Jean-Pierre Chevènement : Je ne suis pas d’accord. Car Paris est aussi une force de brassage. Lorsque j’étais ministre, j’ai envoyé des préfets alsaciens dans les Pyrénées et des recteurs languedociens en Bretagne. La France est un pays aéré parce qu’elle mélange constamment ses différentes composantes.
Jean-Pierre Raffarin : Pas du tout. Le brassage des élites existe, mais les grands lycées parisiens aspirent les talents de nos régions. Je suis révolté lorsque je vois un jeune Poitevin contraint de suivre une classe préparatoire dans la capitale avec l’espoir d’intégrer une grande école. Car, ensuite, très peu d’entre eux reviennent.
Peut-on dire qu’il y a eu continuité de la centralisation française, de la monarchie à la République ?

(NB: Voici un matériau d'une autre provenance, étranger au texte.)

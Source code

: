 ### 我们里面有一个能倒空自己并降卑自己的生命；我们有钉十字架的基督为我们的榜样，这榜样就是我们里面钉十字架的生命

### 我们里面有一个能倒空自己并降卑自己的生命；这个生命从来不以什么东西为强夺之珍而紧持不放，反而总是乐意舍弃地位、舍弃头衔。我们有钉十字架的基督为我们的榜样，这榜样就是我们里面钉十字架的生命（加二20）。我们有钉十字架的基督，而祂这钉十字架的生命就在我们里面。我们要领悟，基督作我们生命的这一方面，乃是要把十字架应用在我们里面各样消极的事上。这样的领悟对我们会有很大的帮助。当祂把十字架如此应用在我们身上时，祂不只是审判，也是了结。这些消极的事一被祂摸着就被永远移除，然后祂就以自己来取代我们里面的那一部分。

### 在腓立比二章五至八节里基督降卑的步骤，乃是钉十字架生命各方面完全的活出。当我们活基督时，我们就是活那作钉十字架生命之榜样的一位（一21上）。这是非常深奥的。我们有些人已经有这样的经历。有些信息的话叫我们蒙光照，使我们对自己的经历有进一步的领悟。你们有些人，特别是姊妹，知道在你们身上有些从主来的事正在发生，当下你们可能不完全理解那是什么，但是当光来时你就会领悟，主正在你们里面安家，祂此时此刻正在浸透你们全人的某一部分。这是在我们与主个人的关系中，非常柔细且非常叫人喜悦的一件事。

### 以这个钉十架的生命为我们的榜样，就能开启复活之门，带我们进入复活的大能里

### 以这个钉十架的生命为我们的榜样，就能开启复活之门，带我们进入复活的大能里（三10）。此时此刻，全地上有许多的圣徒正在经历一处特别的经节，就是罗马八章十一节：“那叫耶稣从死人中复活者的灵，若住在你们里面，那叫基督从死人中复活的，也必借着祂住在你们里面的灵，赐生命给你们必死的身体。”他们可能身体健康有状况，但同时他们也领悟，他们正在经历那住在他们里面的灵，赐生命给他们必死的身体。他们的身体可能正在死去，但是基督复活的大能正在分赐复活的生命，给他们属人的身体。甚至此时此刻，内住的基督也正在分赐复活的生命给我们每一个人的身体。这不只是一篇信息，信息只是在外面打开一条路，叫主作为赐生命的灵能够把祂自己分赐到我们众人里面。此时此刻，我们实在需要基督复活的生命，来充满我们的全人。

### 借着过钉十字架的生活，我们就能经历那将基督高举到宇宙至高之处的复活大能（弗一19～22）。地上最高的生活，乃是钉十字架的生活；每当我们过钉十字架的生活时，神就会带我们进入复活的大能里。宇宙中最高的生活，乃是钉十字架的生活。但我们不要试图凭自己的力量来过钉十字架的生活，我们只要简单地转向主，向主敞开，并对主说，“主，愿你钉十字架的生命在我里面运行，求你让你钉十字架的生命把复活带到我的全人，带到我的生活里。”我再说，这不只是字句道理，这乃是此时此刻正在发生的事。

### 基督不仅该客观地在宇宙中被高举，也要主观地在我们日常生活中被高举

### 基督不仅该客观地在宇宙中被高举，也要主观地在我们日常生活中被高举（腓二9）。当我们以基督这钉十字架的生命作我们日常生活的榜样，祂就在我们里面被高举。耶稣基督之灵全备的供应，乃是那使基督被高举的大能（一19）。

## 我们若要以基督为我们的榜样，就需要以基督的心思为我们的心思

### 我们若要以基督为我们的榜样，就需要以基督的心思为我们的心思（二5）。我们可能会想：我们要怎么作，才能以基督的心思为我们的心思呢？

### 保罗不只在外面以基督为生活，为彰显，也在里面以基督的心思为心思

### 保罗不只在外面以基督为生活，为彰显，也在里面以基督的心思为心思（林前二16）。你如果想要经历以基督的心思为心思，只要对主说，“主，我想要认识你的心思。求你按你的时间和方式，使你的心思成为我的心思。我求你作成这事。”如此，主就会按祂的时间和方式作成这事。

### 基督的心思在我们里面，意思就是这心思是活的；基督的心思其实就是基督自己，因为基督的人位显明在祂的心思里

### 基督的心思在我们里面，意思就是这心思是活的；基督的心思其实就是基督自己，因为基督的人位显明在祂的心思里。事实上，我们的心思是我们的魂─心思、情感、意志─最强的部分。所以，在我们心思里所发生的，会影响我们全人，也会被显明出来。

Jean-Pierre Chevènement : C’est plus compliqué. Il y a eu un mouvement de centralisation, mais la Révolution n’a pas touché aux communes, elles-mêmes issues des 44 000 paroisses du Moyen-Age. C’est un élément très fort de diversité qui a été respecté. Il y a eu ensuite la loi de 1871, qui a créé les conseils généraux élus, et celle de 1884 sur l’élection des maires par les conseils municipaux. Il y aura bien plus tard les lois Defferre des années 1980 et la réforme Raffarin de 2003. Encore faut-il ajouter la loi de 1999, qui a développé les intercommunalités.
Jean-Pierre Raffarin : Cela illustre mon idée-force : la France a connu des mouvements d’alternance entre les exigences de cohérence et de proximité. Globalement, on constate un certain équilibre, avec des excès de temps en temps. C’est le cas, hélas, en ce moment, avec la réforme de la taxe professionnelle. Car on ne peut pas rendre les élus responsables des dépenses en les privant de toute autonomie sur les recettes.